I work with kids on the Autism spectrum and if I had a child like yours', I would use the same sort of strategies and assume that there was something sensory-wise that really bothered her about the bath.

You said that she is Ok with washing her arms and legs in the sink. Have you thought about getting one of those flexible hose showers that attach to the bathtub faucet? That way she can control where the water goes and how much touches her at once and she can stand where she isn't in inches of water.

I would figure out what the basic amount of washing she needed was and make that my first goal. Then I would look at what she gets now and how I could break down the steps needed to teach my goal. Is it length of time or amount of body parts, or amount of water touching skin, or soap, etc. And then I would sit down and actually write down a plan for doing it. Then I would work on slowly moving through the steps so that she would eventually get used to the amount I considered my minimum while allowing her to get comfortable step by step.

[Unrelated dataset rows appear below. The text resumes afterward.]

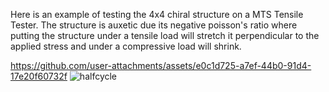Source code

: Here is an example of testing the 4x4 chiral structure on a MTS Tensile Tester.
The structure is auxetic due its negative poisson's ratio where putting the structure under a tensile load will stretch it perpendicular to the applied stress and under a compressive load will shrink.


https://github.com/user-attachments/assets/e0c1d725-a7ef-44b0-91d4-17e20f60732f
![halfcycle](https://github.com/user-attachments/assets/60c900e0-859d-47ea-a809-f9c9db1fc14f)
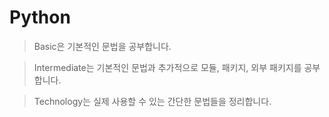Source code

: Python
=============
> Basic은 기본적인 문법을 공부합니다.  

> Intermediate는 기본적인 문법과 추가적으로 모듈, 패키지, 외부 패키지를 공부합니다.  

> Technology는 실제 사용할 수 있는 간단한 문법들을 정리합니다.
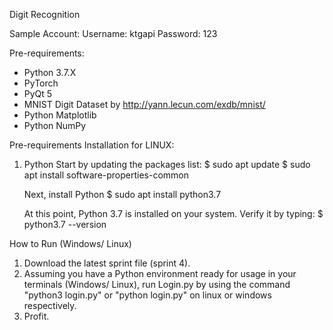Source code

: Digit Recognition

Sample Account:
Username: ktgapi
Password: 123

Pre-requirements:
- Python 3.7.X
- PyTorch
- PyQt 5
- MNIST Digit Dataset by http://yann.lecun.com/exdb/mnist/
- Python Matplotlib
- Python NumPy

Pre-requirements Installation for LINUX:
1. Python
   Start by updating the packages list:
      $ sudo apt update
      $ sudo apt install software-properties-common
      
   Next, install Python
      $ sudo apt install python3.7
      
   At this point, Python 3.7 is installed on your system.
   Verify it by typing:
      $ python3.7 --version

How to Run (Windows/ Linux)
1. Download the latest sprint file (sprint 4).
2. Assuming you have a Python environment ready for usage in your terminals (Windows/ Linux),
   run Login.py by using the command "python3 login.py" or "python login.py" on linux or
   windows respectively.
3. Profit.
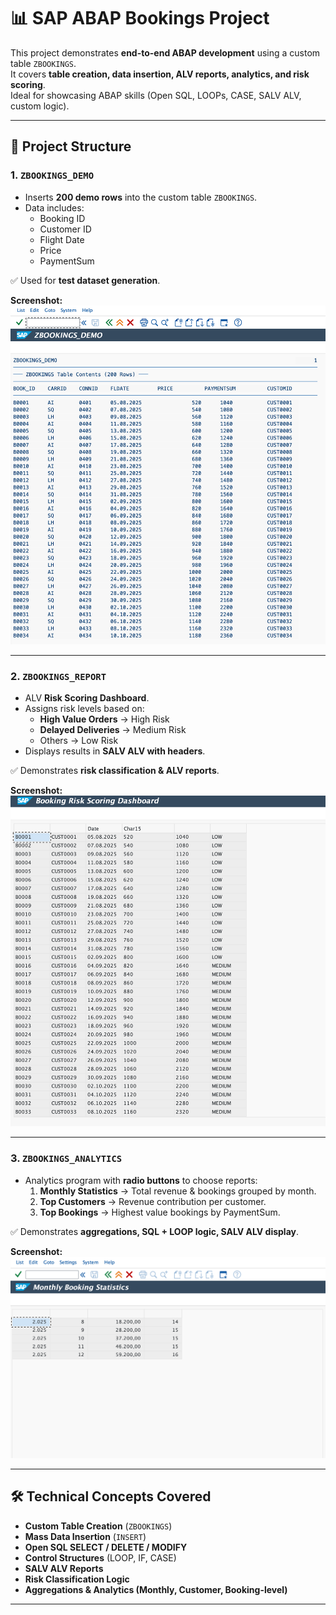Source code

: # 📊 SAP ABAP Bookings Project

This project demonstrates **end-to-end ABAP development** using a custom table `ZBOOKINGS`.  
It covers **table creation, data insertion, ALV reports, analytics, and risk scoring**.  
Ideal for showcasing ABAP skills (Open SQL, LOOPs, CASE, SALV ALV, custom logic).  

---

## 🚀 Project Structure

### 1. `ZBOOKINGS_DEMO`
- Inserts **200 demo rows** into the custom table `ZBOOKINGS`.
- Data includes:
  - Booking ID
  - Customer ID
  - Flight Date
  - Price
  - PaymentSum

✅ Used for **test dataset generation**.

**Screenshot:**  
![ZBOOKINGS_DEMO](images/Dataset_Insertion.png)

---

### 2. `ZBOOKINGS_REPORT`
- ALV **Risk Scoring Dashboard**.  
- Assigns risk levels based on:
  - **High Value Orders** → High Risk
  - **Delayed Deliveries** → Medium Risk
  - Others → Low Risk
- Displays results in **SALV ALV with headers**.

✅ Demonstrates **risk classification & ALV reports**.

**Screenshot:**  
![ZBOOKINGS_REPORT](images/Risk_Report.png)

---

### 3. `ZBOOKINGS_ANALYTICS`
- Analytics program with **radio buttons** to choose reports:
  1. **Monthly Statistics** → Total revenue & bookings grouped by month.
  2. **Top Customers** → Revenue contribution per customer.
  3. **Top Bookings** → Highest value bookings by PaymentSum.

✅ Demonstrates **aggregations, SQL + LOOP logic, SALV ALV display**.

**Screenshot:**  
![ZBOOKINGS_ANALYTICS](images/Booking_Statistics.png)

---

## 🛠️ Technical Concepts Covered
- **Custom Table Creation** (`ZBOOKINGS`)
- **Mass Data Insertion** (`INSERT`)
- **Open SQL SELECT / DELETE / MODIFY**
- **Control Structures** (LOOP, IF, CASE)
- **SALV ALV Reports**
- **Risk Classification Logic**
- **Aggregations & Analytics (Monthly, Customer, Booking-level)**

---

I think a timer is a great idea so that she can hear the ticking or watch the numbers go and when the bell goes off, you are done. I would also choose a very high reinforcer for her (something she really likes) that is only paired with washing time. Start out really slowly, like with 15-30 sec of washing, and then give her the reinforcer (not food - but a special physical activity, a special book you read together, some sort of game to play, etc.) After doing this for several days, I'd up the amount to 30-45 sec, etc. And just do a little bit each day, increasing it slowly. Once she is comfortable with, say, 2 minutes of washing and soap on 3 body parts, then you could do washing time every other day.

but at first, I'd do it very short but frequently so that she gets used to it and gets to have that reinforcer often enough to want it.

Does that make sense? I'd be happy to explain it more fully if you need to.

I've worked with children who have VERY strong aversions to certain physical sensations and this method has worked every time to get them used to it. I would also work on not having any transition time to it - which I think you are already doing by not having her in there until it's time to start - but just "time to wash"...15 seconds later you are done.

I would also start with body parts that she is already not so upset with washing, like hands, face, or feet, and that don't need to be undressed. Once she is okay with them being washed for a certain time, add another body part that has to be undressed like tummy or back. You can start by not actually undressing but just pulling up the shirt and then taking it off so that you can do both body parts.

IME, it is better to take much longer to get to the goal and actually reach it with the child being happy than to try to force it.

but I think that doing it so infrequently is NOT a good idea and is only prolonging her aversion.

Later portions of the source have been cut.